* _The task_
These records must be written out again exactly.

(Collected data)
##########

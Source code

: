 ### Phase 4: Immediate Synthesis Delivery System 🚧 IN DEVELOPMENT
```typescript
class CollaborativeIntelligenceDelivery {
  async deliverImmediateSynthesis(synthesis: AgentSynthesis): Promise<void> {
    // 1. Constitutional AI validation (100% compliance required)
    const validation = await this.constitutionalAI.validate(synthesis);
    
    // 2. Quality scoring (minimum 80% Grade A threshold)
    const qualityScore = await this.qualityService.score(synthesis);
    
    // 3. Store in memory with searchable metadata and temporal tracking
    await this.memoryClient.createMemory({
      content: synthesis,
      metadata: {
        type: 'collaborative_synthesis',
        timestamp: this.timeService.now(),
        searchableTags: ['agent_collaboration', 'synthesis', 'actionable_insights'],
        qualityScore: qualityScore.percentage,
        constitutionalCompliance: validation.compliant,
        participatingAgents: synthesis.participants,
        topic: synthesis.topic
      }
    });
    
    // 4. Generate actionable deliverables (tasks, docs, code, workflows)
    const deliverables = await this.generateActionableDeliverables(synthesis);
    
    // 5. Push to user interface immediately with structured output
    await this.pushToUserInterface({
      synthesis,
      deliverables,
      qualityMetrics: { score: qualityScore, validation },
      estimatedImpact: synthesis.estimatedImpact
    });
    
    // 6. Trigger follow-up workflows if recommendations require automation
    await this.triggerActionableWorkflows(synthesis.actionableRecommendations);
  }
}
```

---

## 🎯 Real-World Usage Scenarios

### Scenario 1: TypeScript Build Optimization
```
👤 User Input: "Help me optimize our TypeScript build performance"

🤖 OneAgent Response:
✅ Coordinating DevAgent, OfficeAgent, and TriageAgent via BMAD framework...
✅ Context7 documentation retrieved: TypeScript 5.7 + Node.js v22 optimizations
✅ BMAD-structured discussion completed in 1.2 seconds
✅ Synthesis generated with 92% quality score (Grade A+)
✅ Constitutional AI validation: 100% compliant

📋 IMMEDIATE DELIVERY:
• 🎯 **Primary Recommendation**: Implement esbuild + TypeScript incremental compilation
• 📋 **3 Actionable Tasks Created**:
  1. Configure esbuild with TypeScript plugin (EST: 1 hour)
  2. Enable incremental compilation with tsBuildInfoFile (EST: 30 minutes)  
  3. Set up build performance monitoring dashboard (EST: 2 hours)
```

##########

* _Task result_
Source code

: ### Phase 4: Immediate Synthesis Delivery System 🚧 IN DEVELOPMENT
```typescript
class CollaborativeIntelligenceDelivery {
  async deliverImmediateSynthesis(synthesis: AgentSynthesis): Promise<void> {
    // 1. Constitutional AI validation (100% compliance required)
    const validation = await this.constitutionalAI.validate(synthesis);
    
    // 2. Quality scoring (minimum 80% Grade A threshold)
    const qualityScore = await this.qualityService.score(synthesis);
    
    // 3. Store in memory with searchable metadata and temporal tracking
    await this.memoryClient.createMemory({
      content: synthesis,
      metadata: {
        type: 'collaborative_synthesis',
        timestamp: this.timeService.now(),
        searchableTags: ['agent_collaboration', 'synthesis', 'actionable_insights'],
        qualityScore: qualityScore.percentage,
        constitutionalCompliance: validation.compliant,
        participatingAgents: synthesis.participants,
        topic: synthesis.topic
      }
    });
    
    // 4. Generate actionable deliverables (tasks, docs, code, workflows)
    const deliverables = await this.generateActionableDeliverables(synthesis);
    
    // 5. Push to user interface immediately with structured output
    await this.pushToUserInterface({
      synthesis,
      deliverables,
      qualityMetrics: { score: qualityScore, validation },
      estimatedImpact: synthesis.estimatedImpact
    });
    
    // 6. Trigger follow-up workflows if recommendations require automation
    await this.triggerActionableWorkflows(synthesis.actionableRecommendations);
  }
}
```

---

## 🎯 Real-World Usage Scenarios

### Scenario 1: TypeScript Build Optimization
```
👤 User Input: "Help me optimize our TypeScript build performance"

🤖 OneAgent Response:
✅ Coordinating DevAgent, OfficeAgent, and TriageAgent via BMAD framework...
✅ Context7 documentation retrieved: TypeScript 5.7 + Node.js v22 optimizations
✅ BMAD-structured discussion completed in 1.2 seconds
✅ Synthesis generated with 92% quality score (Grade A+)
✅ Constitutional AI validation: 100% compliant

📋 IMMEDIATE DELIVERY:
• 🎯 **Primary Recommendation**: Implement esbuild + TypeScript incremental compilation
• 📋 **3 Actionable Tasks Created**:
  1. Configure esbuild with TypeScript plugin (EST: 1 hour)
  2. Enable incremental compilation with tsBuildInfoFile (EST: 30 minutes)  
  3. Set up build performance monitoring dashboard (EST: 2 hours)
```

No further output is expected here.